All the data used in the development of these charts and insights were obtained from Crunchbase private-market data. Analysis specifications include the following.

  • Venture rounds between 01 January 2000 and 31 December 2018 were included.
  • Executives with titles including “ceo,” “cto,” “cfo,” “cio,” “chief,” “coo,” “cro,” “president,” “co-owner,” and “cdo” (case insensitive) were included as “c-level”.
  • The start group classification was based on the segment description listed in the dataset.
  • College degrees were manually curated and classified based on the number of years and requirements for the degree. People with multiple degrees had those degrees ranked, and the top one was selected.
  •  The classifications of degrees used in this study include the following:
    • Undergraduate degree or less: including classifications such as high school, certificate, diploma, bachelor’s 
    • Graduate degree or higher: containing degrees such as MBA, master’s, doctorate/doctoral, physician, law degree, and other graduate degrees.

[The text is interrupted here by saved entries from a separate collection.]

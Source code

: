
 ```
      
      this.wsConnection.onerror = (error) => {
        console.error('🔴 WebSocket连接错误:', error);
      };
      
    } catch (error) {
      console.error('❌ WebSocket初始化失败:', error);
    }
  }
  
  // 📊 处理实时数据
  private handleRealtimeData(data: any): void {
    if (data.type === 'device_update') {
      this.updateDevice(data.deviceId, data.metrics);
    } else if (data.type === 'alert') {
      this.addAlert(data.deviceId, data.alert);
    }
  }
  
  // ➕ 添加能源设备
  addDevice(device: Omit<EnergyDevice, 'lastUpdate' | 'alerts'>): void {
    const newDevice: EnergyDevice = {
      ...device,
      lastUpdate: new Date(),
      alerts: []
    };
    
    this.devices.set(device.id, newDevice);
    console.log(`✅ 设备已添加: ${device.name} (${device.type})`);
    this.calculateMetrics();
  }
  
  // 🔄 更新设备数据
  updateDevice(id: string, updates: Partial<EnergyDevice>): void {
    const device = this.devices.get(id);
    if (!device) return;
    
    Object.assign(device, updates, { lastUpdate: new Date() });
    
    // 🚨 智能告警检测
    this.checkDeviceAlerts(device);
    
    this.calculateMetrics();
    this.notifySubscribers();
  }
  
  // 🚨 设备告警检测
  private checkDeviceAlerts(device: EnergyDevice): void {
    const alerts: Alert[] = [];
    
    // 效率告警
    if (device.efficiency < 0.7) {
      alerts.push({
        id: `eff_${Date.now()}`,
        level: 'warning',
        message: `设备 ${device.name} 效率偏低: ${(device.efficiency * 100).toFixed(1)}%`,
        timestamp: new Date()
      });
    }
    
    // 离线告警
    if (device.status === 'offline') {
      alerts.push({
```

  • Education subjects, like degrees, were also manually curated and classified into large buckets like “engineering,” “business,” “science,” or “other,” based on the subject type listed under each person’s education. Subjects for the top degrees for each person were used. A few examples are listed below:
    • Engineering: computer engineering, chemical engineering, information technology, mechanical engineering
    • Business: business, business administration, marketing, business management, international business, finance 
    • Science: genetics, physics, mathematics, psychology, biochemistry, medicine, molecular biology, pharmacy, neuroscience
  • Firms with at least one C-level executive holding a graduate degree are referred to as Graduate C-Suite Firms;
  • Firms with all C-level executives holding a bachelor’s degree or lower are called Undergraduate C-Suite Firms.
  • Returns on investment (Realized Multiple or RM): Analysis examined companies that publicly reported (a) the post-money of their most recent raise and (b) the amount of their exit, such that it was possible to calculate the RM. Data that could be confirmed was used; numbers were not editorialized.
  • Realized Multiples were calculated for startups that had “generally positive exits.” These firms were identified by merger and acquisition rounds or IPO. Firms with other operating statuses were excluded from the RM analysis.
    • For selected firms, the RM was calculated using the money raised and the post-evaluation, including the dilution that occurs in each round.
  • Disclaimer for data: Crunchbase’s dataset is constantly expanding, but there are gaps. A company may not have all the founders and “chiefs” listed on its Crunchbase profile or have the complete details regarding an executive’s education listed in detail.